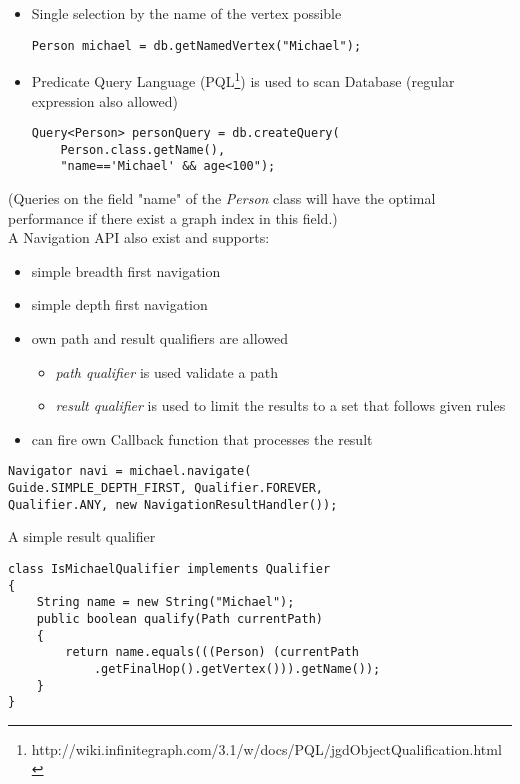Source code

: 
\begin{itemize}
\item Single selection by the name of the vertex possible
\begin{lstlisting}[caption=(Point query)]
Person michael = db.getNamedVertex("Michael");
\end{lstlisting}
\item Predicate Query Language (PQL\footnote{http://wiki.infinitegraph.com/3.1/w/docs/PQL/jgdObjectQualification.html}) is used to scan Database (regular expression also allowed)
\begin{lstlisting}[caption=(Range query)]
Query<Person> personQuery = db.createQuery(
	Person.class.getName(), 
	"name=='Michael' && age<100");
\end{lstlisting}
\end{itemize}
(Queries on the field "name" of the \textit{Person} class will have the optimal performance if there exist a graph index in this field.) \\


A Navigation API also exist and supports:
\begin{itemize}
\item simple breadth first navigation
\item simple depth first navigation
\item own path and result qualifiers are allowed
\begin{itemize}
\item \textit{path qualifier} is used validate a path
\item \textit{result qualifier} is used to limit the results to a set that follows given rules
\end{itemize}
\item can fire own Callback function that processes the result
\end{itemize}
\begin{lstlisting}[caption=(Creating a simple Navigator)]
Navigator navi = michael.navigate(
Guide.SIMPLE_DEPTH_FIRST, Qualifier.FOREVER, 
Qualifier.ANY, new NavigationResultHandler());
\end{lstlisting}


A simple result qualifier 
\begin{lstlisting}[caption=(Result qualifier)]
class IsMichaelQualifier implements Qualifier
{
    String name = new String("Michael");
    public boolean qualify(Path currentPath)
    {
        return name.equals(((Person) (currentPath
            .getFinalHop().getVertex())).getName());
    }
}
\end{lstlisting}
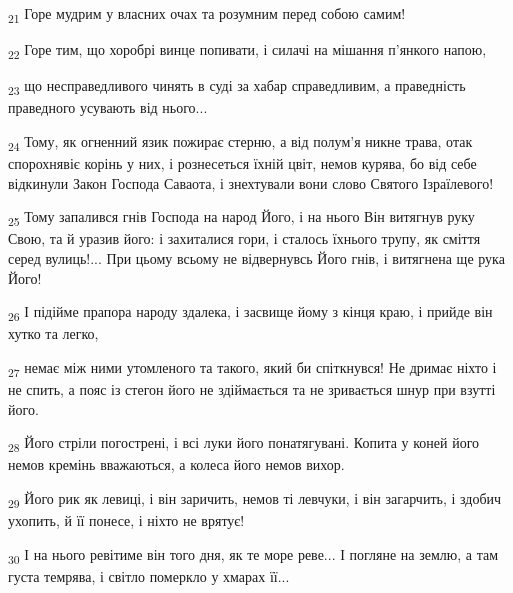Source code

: \begin{tcolorbox}
\textsubscript{21} Горе мудрим у власних очах та розумним перед собою самим!
\end{tcolorbox}
\begin{tcolorbox}
\textsubscript{22} Горе тим, що хоробрі винце попивати, і силачі на мішання п'янкого напою,
\end{tcolorbox}
\begin{tcolorbox}
\textsubscript{23} що несправедливого чинять в суді за хабар справедливим, а праведність праведного усувають від нього...
\end{tcolorbox}
\begin{tcolorbox}
\textsubscript{24} Тому, як огненний язик пожирає стерню, а від полум'я никне трава, отак спорохнявіє корінь у них, і рознесеться їхній цвіт, немов курява, бо від себе відкинули Закон Господа Саваота, і знехтували вони слово Святого Ізраїлевого!
\end{tcolorbox}
\begin{tcolorbox}
\textsubscript{25} Тому запалився гнів Господа на народ Його, і на нього Він витягнув руку Свою, та й уразив його: і захиталися гори, і сталось їхнього трупу, як сміття серед вулиць!... При цьому всьому не відвернувсь Його гнів, і витягнена ще рука Його!
\end{tcolorbox}
\begin{tcolorbox}
\textsubscript{26} І підійме прапора народу здалека, і засвище йому з кінця краю, і прийде він хутко та легко,
\end{tcolorbox}
\begin{tcolorbox}
\textsubscript{27} немає між ними утомленого та такого, який би спіткнувся! Не дримає ніхто і не спить, а пояс із стегон його не здіймається та не зривається шнур при взутті його.
\end{tcolorbox}
\begin{tcolorbox}
\textsubscript{28} Його стріли погострені, і всі луки його понатягувані. Копита у коней його немов кремінь вважаються, а колеса його немов вихор.
\end{tcolorbox}
\begin{tcolorbox}
\textsubscript{29} Його рик як левиці, і він заричить, немов ті левчуки, і він загарчить, і здобич ухопить, й її понесе, і ніхто не врятує!
\end{tcolorbox}
\begin{tcolorbox}
\textsubscript{30} І на нього ревітиме він того дня, як те море реве... І погляне на землю, а там густа темрява, і світло померкло у хмарах її...
\end{tcolorbox}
■ ■ ■ ■ ■
In the entries above, some lines hold the string "class". Copy each of them.

	Person.class.getName(), 
(Queries on the field "name" of the \textit{Person} class will have the optimal performance if there exist a graph index in this field.) \\
class IsMichaelQualifier implements Qualifier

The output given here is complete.